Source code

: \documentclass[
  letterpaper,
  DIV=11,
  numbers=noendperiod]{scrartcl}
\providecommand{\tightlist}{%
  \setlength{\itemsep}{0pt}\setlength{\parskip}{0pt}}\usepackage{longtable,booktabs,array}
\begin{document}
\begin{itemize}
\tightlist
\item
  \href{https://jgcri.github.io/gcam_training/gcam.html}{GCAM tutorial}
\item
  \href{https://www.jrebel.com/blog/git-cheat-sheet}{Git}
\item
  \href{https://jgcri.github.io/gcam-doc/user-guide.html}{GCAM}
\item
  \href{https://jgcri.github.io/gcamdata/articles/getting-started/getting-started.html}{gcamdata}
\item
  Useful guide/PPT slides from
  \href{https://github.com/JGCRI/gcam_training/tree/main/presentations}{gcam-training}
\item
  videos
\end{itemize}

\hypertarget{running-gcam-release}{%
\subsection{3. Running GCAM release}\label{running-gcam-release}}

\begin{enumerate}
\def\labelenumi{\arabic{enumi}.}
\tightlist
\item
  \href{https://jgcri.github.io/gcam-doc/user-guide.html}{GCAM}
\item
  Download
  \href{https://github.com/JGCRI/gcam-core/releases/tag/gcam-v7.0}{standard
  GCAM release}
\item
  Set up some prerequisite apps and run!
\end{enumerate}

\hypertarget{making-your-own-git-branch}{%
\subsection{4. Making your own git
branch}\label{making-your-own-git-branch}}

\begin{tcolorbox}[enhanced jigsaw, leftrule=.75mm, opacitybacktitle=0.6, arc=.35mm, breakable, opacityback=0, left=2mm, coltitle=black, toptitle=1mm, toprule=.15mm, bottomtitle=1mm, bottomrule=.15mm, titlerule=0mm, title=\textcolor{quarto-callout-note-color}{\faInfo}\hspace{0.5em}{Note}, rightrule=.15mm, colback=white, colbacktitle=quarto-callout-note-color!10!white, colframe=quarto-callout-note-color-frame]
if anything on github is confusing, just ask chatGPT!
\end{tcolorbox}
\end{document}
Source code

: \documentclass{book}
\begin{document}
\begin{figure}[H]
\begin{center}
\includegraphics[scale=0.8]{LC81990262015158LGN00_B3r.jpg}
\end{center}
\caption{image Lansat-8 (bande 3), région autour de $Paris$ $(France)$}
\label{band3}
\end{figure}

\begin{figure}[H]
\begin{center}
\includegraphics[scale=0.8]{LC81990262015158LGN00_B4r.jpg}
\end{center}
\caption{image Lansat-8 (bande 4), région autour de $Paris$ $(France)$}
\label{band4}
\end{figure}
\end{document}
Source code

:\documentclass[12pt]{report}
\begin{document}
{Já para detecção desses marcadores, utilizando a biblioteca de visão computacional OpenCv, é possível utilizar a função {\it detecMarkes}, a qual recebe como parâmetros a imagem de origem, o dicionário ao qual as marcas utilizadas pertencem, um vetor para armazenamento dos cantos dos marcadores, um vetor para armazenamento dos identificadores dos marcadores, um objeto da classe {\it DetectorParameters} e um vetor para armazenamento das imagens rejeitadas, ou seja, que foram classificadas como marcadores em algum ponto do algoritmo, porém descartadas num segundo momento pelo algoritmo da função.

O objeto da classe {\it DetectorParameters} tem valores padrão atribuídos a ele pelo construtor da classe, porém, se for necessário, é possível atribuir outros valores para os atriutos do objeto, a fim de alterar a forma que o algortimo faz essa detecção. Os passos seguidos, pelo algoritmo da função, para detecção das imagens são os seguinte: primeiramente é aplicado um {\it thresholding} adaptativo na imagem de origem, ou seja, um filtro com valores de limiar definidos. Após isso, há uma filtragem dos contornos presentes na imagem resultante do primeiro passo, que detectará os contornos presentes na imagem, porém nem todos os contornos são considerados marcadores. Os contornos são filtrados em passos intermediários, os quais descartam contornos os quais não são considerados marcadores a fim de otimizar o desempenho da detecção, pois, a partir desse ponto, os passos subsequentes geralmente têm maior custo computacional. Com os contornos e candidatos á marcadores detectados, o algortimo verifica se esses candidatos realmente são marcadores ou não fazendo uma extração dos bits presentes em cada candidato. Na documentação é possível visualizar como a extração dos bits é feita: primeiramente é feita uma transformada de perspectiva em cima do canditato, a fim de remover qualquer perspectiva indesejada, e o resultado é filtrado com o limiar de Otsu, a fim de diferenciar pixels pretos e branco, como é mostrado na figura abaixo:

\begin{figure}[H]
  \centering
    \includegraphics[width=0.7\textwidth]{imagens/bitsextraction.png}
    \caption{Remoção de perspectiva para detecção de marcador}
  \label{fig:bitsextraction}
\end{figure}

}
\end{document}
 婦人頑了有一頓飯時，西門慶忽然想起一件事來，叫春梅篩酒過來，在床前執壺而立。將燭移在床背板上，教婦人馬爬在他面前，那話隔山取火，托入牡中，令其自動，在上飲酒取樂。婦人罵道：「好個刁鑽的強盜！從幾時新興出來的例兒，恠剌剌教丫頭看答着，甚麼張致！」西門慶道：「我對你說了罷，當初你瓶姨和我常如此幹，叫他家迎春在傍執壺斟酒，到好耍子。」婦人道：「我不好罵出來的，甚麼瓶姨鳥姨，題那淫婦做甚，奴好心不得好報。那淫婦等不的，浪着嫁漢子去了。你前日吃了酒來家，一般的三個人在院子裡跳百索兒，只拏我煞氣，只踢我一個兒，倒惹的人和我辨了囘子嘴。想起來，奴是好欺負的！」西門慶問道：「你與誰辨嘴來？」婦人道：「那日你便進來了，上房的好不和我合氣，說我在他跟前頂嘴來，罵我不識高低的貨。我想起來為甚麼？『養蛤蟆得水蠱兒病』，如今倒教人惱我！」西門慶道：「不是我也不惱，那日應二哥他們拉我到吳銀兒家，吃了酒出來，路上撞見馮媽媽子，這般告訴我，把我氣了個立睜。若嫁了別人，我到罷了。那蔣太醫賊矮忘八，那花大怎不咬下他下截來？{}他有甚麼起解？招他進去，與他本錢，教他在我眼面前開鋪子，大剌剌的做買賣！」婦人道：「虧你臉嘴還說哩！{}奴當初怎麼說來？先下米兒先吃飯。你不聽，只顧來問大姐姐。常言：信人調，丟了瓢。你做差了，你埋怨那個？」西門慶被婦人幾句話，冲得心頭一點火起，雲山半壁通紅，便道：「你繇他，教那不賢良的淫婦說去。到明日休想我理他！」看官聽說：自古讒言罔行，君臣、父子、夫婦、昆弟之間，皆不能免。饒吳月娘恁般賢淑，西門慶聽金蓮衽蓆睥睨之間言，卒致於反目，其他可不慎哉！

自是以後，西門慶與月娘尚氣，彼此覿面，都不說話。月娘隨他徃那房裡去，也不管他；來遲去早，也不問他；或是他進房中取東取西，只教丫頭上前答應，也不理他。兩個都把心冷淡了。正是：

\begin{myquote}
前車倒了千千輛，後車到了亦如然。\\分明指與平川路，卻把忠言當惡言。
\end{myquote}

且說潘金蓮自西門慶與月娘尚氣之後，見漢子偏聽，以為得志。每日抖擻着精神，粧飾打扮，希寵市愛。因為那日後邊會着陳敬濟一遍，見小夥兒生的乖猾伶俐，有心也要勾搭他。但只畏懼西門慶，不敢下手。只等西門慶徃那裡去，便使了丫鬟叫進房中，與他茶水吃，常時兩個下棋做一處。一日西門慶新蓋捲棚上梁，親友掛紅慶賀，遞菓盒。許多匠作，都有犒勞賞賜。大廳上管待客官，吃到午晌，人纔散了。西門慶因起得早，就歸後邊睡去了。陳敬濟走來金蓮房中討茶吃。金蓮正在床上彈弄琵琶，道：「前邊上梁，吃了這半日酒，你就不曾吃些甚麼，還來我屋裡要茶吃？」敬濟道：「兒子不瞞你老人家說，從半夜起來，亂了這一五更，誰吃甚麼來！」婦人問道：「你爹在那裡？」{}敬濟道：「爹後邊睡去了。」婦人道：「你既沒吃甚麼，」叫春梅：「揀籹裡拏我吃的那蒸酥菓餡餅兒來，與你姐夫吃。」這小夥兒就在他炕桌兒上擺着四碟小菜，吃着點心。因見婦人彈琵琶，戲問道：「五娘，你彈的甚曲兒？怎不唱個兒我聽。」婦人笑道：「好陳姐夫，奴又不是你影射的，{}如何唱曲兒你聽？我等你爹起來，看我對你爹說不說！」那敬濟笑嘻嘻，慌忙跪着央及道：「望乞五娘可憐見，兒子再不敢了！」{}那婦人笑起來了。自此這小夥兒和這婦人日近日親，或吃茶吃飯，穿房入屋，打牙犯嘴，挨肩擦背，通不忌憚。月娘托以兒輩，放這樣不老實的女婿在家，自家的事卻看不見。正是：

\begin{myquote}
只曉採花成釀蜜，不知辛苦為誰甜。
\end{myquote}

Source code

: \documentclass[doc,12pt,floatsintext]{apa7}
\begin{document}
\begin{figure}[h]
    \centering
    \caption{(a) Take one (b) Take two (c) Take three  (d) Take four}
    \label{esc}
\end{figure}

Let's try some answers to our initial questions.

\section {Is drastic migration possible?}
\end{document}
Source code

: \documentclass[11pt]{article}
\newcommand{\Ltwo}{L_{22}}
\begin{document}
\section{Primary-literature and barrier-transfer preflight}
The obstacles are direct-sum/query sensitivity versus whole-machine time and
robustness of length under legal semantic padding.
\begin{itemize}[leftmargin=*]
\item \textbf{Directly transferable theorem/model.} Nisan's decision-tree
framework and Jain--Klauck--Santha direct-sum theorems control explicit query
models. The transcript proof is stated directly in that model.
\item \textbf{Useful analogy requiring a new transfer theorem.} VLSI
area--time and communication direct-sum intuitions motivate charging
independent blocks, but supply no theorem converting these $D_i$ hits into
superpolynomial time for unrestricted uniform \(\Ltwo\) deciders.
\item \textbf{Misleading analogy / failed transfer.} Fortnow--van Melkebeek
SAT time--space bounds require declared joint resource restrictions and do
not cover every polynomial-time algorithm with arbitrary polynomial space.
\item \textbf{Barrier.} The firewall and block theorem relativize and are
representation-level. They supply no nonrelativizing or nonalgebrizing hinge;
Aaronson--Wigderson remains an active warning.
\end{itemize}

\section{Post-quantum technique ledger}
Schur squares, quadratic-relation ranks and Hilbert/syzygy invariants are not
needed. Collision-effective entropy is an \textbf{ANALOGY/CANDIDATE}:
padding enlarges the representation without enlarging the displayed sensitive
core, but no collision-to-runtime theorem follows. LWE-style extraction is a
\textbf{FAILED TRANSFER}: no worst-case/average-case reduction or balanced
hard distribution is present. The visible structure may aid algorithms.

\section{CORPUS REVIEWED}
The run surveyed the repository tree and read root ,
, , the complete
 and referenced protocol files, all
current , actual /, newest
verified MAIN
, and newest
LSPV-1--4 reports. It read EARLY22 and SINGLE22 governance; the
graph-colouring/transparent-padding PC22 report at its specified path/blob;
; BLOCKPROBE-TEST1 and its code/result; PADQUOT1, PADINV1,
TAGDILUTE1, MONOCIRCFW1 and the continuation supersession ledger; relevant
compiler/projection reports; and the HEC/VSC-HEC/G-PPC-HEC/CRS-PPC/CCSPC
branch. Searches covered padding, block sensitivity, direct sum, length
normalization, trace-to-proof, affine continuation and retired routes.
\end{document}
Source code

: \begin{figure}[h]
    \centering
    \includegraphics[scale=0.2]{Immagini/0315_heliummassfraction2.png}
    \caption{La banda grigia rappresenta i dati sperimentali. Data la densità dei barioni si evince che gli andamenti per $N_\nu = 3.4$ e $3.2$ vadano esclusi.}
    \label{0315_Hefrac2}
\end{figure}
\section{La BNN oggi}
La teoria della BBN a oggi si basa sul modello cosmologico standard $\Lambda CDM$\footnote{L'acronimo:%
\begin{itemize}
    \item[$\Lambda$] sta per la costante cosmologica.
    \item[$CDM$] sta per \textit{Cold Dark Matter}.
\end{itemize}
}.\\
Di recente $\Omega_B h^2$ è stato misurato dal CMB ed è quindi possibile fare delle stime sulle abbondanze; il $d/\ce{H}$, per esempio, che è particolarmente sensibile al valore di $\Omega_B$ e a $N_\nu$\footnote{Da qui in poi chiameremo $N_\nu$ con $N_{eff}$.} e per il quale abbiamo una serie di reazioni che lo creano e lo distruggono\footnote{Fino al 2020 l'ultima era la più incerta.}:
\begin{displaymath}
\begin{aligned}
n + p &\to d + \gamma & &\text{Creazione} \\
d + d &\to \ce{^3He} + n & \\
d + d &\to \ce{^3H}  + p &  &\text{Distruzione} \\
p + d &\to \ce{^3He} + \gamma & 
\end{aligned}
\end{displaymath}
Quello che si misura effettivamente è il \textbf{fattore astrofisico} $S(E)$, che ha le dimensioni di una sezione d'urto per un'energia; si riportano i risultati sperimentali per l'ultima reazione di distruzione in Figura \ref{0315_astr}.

==================================================

- [Task goal]:
Which lines in the listing above include the string "representation"? Copy each of them.

- [Result for this exercise]:
representation-level. They supply no nonrelativizing or nonalgebrizing hinge;
padding enlarges the representation without enlarging the displayed sensitive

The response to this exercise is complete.